Israel and the Palestinians plan to resume peace negotiations this week for the first time in nearly three years after an intense effort by U.S. Secretary of State John Kerry to bring them back to the table.

The talks are scheduled to resume in Washington on Monday (July 29) evening and will be conducted by senior aides to Israeli Prime Minister Benjamin Netanyahu and Palestinian President Mahmoud Abbas, the State Department said.

Middle East analysts voiced scepticism that the talks might lead to a peace treaty to end the more than six-decade conflict that has defied two decades of U.S. efforts to broker a solution.

Still, the resumption of negotiations is a rare moment of good news in the Middle East for the Obama administration, which has struggled to formulate a policy to try to end the civil war in Syria or to facilitate a democratic transition in Egypt.

Even getting the Israelis and the Palestinians to agree to resume talks required great effort by Kerry, who made six peace-making trips to the region in the last four months - an unusual amount of time - to coax them back.

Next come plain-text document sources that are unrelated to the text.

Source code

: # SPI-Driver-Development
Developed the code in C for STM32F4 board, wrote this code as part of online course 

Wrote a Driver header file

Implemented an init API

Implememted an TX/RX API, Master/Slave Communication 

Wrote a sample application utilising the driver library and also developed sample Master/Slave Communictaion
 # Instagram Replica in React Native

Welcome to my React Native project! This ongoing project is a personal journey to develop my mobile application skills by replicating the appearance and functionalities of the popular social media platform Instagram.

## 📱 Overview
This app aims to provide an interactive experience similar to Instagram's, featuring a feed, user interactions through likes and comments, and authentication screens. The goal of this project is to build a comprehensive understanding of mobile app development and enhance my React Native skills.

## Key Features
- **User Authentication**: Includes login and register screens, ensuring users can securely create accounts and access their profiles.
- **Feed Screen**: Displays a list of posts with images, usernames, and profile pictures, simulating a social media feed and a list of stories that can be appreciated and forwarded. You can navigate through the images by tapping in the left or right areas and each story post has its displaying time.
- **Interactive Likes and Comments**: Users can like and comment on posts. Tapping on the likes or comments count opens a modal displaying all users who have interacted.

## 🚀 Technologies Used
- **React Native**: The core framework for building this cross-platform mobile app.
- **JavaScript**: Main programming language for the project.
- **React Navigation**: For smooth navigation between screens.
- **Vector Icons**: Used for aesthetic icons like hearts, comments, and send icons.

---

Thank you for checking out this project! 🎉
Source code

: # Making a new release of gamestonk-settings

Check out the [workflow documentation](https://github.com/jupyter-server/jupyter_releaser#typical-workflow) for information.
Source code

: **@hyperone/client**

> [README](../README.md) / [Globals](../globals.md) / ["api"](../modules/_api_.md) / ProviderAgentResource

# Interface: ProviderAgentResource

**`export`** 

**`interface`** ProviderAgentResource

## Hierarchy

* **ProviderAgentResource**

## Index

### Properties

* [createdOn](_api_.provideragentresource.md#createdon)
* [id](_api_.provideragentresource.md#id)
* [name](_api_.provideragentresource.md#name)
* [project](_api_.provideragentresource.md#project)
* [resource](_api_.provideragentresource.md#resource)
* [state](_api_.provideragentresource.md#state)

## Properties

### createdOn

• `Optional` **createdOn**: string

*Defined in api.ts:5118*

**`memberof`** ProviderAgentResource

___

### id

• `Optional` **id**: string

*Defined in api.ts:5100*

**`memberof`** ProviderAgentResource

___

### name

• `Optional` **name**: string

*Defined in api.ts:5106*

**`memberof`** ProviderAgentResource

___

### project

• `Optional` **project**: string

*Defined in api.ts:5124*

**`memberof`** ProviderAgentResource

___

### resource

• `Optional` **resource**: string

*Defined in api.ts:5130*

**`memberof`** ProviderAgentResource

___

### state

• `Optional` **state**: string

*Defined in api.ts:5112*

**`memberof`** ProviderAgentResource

The last piece of the puzzle came together when the Israeli Cabinet on Sunday (July 28) approved the release of 104 Palestinian prisoners, with 13 ministers voting for the release, seven against and two abstaining, an Israeli official said.

The last round of direct negotiations broke down in late 2010 in a dispute over Jewish settlement construction in the West Bank, land that Israel seized in a 1967 war, along with the Gaza Strip, which the Palestinians want for a state.